É isso, Benjamin só não será mais visto. No entanto, todos que o conheceram terão dele a lembrança de momentos, episódios, gestos ou palavras de afeto, que o manterão sempre presente, sem ser visto. Eu, da minha parte, conservarei nítidas as imagens de nossas andanças pela praia de Pernambuco, quando conversando amenidades ou assuntos sérios, ele deixava transparecer de forma clara a sua retidão de caráter, a sua forte personalidade e o seu acendrado amor pela vida. Também essas suas qualidades intrínsecas o faziam um sedutor.
Recordo-me, ainda, dos gloriosos aperitivos, almoços, jantares e ceias e até dos cafés da manhã. Um destes, pelo menos, foi transformado por ele em pré-aperitivo, pois para acompanhar um farto prato de ovos com presunto Benjamin dispensou café, leite e chá e optou por uma gloriosa cerveja gelada (não me contaram, eu juro que vi) . Este fato ocorreu na manhã seguinte à noite em que tivemos uma inesquecível tertúlia etílica culinária, responsável por memorável ressaca que nos atingiu em cheio (Paulão, Tucho e eu) mas que o deixou incólume. Naquela manhã pressenti que estava nascendo uma sólida amizade, ou melhor, uma sólida e líquida amizade...
Tenho presentes, ainda, duas outras deliciosas passagens, nas quais Benjamin mostrou todo o seu espírito de grande gozador, sutil e inteligente. Em um restaurante bastante simples, mas que estava lotado, repleto de crianças, com garçons mal preparados e que se trombavam pondo em risco as bandejas que portavam, com clientes reclamando aos altos brados e nós querendo que alguém nos servisse para irmos embora, Benjamin, depois de muito tempo e esforço, conseguiu que um garçom nos atendesse. Pensávamos que ele pediria os pratos e as bebidas, mas, não, com o semblante sério e circunspeto limitou-se a ordenar "o senhor, por favor, traga-nos guardanapos de pano, pois não usamos de papel" para um garçom abobalhado em face do pedido, para ele, absolutamente incomum, estranho e até incompreensível.

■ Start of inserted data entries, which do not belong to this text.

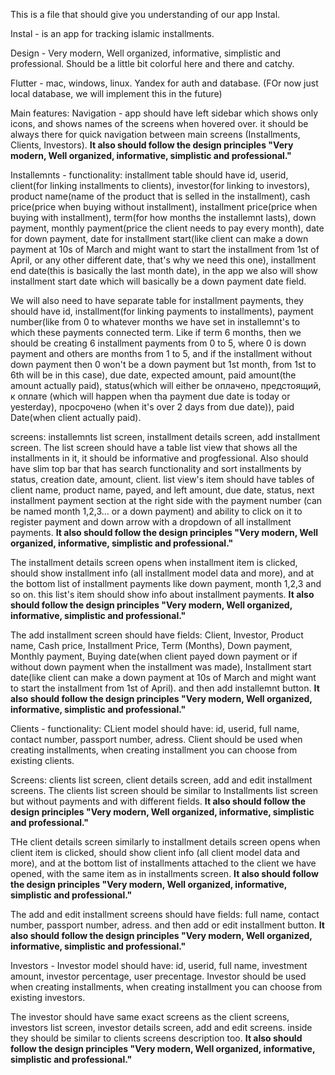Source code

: This is a file that should give you understanding of our app Instal.

Instal - is an app for tracking islamic installments.

Design - Very modern, Well organized, informative, simplistic and professional. Should be a little bit colorful here and there and catchy.

Flutter - mac, windows, linux.
Yandex for auth and database. (FOr now just local database, we will implement this in the future)

Main features: 
 Navigation - app should have left sidebar which shows only icons, and shows names of the screens when hovered over. it should be always there for quick navigation between main screens (Installments, Clients, Investors). **It also should follow the design principles "Very modern, Well organized, informative, simplistic and professional."**

 Installemnts - 
  functionality: installment table should have id, userid, client(for linking installments to clients), investor(for linking to investors), product name(name of the product that is selled in the installment), cash price(price when buying without installment), installment price(price when buying with installment), term(for how months the installemnt lasts), down payment, monthly payment(price the client needs to pay every month), date for down payment, date for installment start(like client can make a down payment at 10s of March and might want to start the installment from 1st of April, or any other different date, that's why we need this one), installment end date(this is basically the last month date), in the app we also will show installment start date which will basically be a down payment date field. 
  
  We will also need to have separate table for installment payments, they should have id, installment(for linking payments to installments), payment number(like from 0 to whatever months we have set in installemnt's to which these payments connected term. Like if term 6 months, then we should be creating 6 installment payments from 0 to 5, where 0 is down payment and others are months from 1 to 5, and if the installment without down payment then 0 won't be a down payment but 1st month, from 1st to 6th will be in this case), due date, expected amount, paid amount(the amount actually paid), status(which will either be оплачено, предстоящий, к оплате (which will happen when tha payment due date is today or yesterday), просрочено (when it's over 2 days from due date)), paid Date(when client actually paid).

  screens: installemnts list screen, installment details screen, add installment screen. 
   The list screen should have a table list view that shows all the installments in it, it should be informative and progfessional. Also should have slim top bar that has search functionality and sort installments by status, creation date, amount, client. list view's item should have tables of client name, product name, payed, and left amount, due date, status, next installment payment section at the right side with the payment number (can be named month 1,2,3... or a down payment) and ability to click on it to register payment and down arrow with a dropdown of all installment payments. **It also should follow the design principles "Very modern, Well organized, informative, simplistic and professional."**

   The installment details screen opens when installment item is clicked, should show installment info (all installment model data and more), and at the bottom list of installment payments like down payment, month 1,2,3 and so on. this list's item should show info about installment payments. **It also should follow the design principles "Very modern, Well organized, informative, simplistic and professional."**
   
   The add installment screen should have fields: Client, Investor, Product name, Cash price, Installment Price, Term (Months), Down payment, Monthly payment, Buying date(when client payed down payment or if without down payment when the installment was made), Installment start date(like client can make a down payment at 10s of March and might want to start the installment from 1st of April). and then add installemnt button. **It also should follow the design principles "Very modern, Well organized, informative, simplistic and professional."**

 Clients - 
   functionality: CLient model should have: id, userid, full name, contact number, passport number, adress. Client should be used when creating installments, when creating installment you can choose from existing clients.

   Screens: clients list screen, client details screen, add and edit installment screens.
   The clients list screen should be similar to Installments list screen but without payments and with different fields. **It also should follow the design principles "Very modern, Well organized, informative, simplistic and professional."**

   THe client details screen similarly to installment details screen opens when client item is clicked, should show client info (all client model data and more), and at the bottom list of installments attached to the client we have opened, with the same item as in installments screen. **It also should follow the design principles "Very modern, Well organized, informative, simplistic and professional."**

   The add and edit installment screens should have fields: full name, contact number, passport number, adress. and then add or edit installment button. **It also should follow the design principles "Very modern, Well organized, informative, simplistic and professional."**

 Investors - Investor model should have: id, userid, full name, investment amount, investor percentage, user precentage. Investor should be used when creating installments, when creating installment you can choose from existing investors. 

 The investor should have same exact screens as the client screens, investors list screen, investor details screen, add and edit screens. inside they should be similar to clients screens description too.  **It also should follow the design principles "Very modern, Well organized, informative, simplistic and professional."**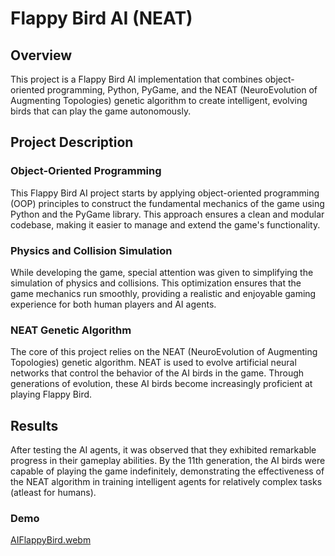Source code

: # Flappy Bird AI (NEAT)

## Overview
This project is a Flappy Bird AI implementation that combines object-oriented programming, Python, PyGame, and the NEAT (NeuroEvolution of Augmenting Topologies) genetic algorithm to create intelligent, evolving birds that can play the game autonomously.

## Project Description
### Object-Oriented Programming
This Flappy Bird AI project starts by applying object-oriented programming (OOP) principles to construct the fundamental mechanics of the game using Python and the PyGame library. This approach ensures a clean and modular codebase, making it easier to manage and extend the game's functionality.

### Physics and Collision Simulation
While developing the game, special attention was given to simplifying the simulation of physics and collisions. This optimization ensures that the game mechanics run smoothly, providing a realistic and enjoyable gaming experience for both human players and AI agents.

### NEAT Genetic Algorithm
The core of this project relies on the NEAT (NeuroEvolution of Augmenting Topologies) genetic algorithm. NEAT is used to evolve artificial neural networks that control the behavior of the AI birds in the game. Through generations of evolution, these AI birds become increasingly proficient at playing Flappy Bird.

## Results
After testing the AI agents, it was observed that they exhibited remarkable progress in their gameplay abilities. By the 11th generation, the AI birds were capable of playing the game indefinitely, demonstrating the effectiveness of the NEAT algorithm in training intelligent agents for relatively complex tasks (atleast for humans).

### Demo
[AIFlappyBird.webm](https://user-images.githubusercontent.com/106512207/220255358-1662bbf8-39c1-43d6-ba34-3f814bde9ece.webm)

Em um fim de semana, meu irmão, José Eduardo foi ter conosco no Guarujá. Disse-lhe que iríamos almoçar na casa de Gilda e Benjamin. Sabedor das qualidades culinárias daquela casa, ele, glutão que era, entusiasmou-se e passou a nos apressar. Ao chegarmos fomos, como sempre, recebidos fidalgamente, e encaminhados para a mesa da varanda posta para os aperitivos. Sem nenhuma cerimônia Zé Eduardo iniciou os trabalhos, incentivado por Benjamin, que se mostrou entusiasmado e feliz com aquele voraz comensal, que lhe parecia ser "um dos seus". Em seguida passou a indagar se ele queria uma cerveja, um wisk, uma vodca, um gim, um rum, um vinho, campari, uma caipirinha fosse de que fruta fosse, enfim que bebida alcoólica desejava. Meu irmão que dizia não a cada uma delas, o que já foi irritando o dono da casa, por fim pediu solenemente uma coca cola. Esse pedido, uma verdadeira desfeita, quase uma ofensa pessoal, um verdadeiro despropósito levou o decepcionado, indignado e frustrado anfitrião a levantar-se da mesa para afirmar em alto e bom som "saiba o senhor que na minha casa isso não entra". Percebia-se pelo leve sorriso maroto que Benjamin estava se deliciando com a cena, mas não media esforços para que meu irmão acreditasse na sinceridade da sua braveza...
Mais, muito mais eu teria para escrever sobre esse excepcional amigo. Em outra ocasião talvez. Tenho certeza que Benjamin propriamente não morreu, apenas está vivendo de outra forma, vivendo além da curva da estrada.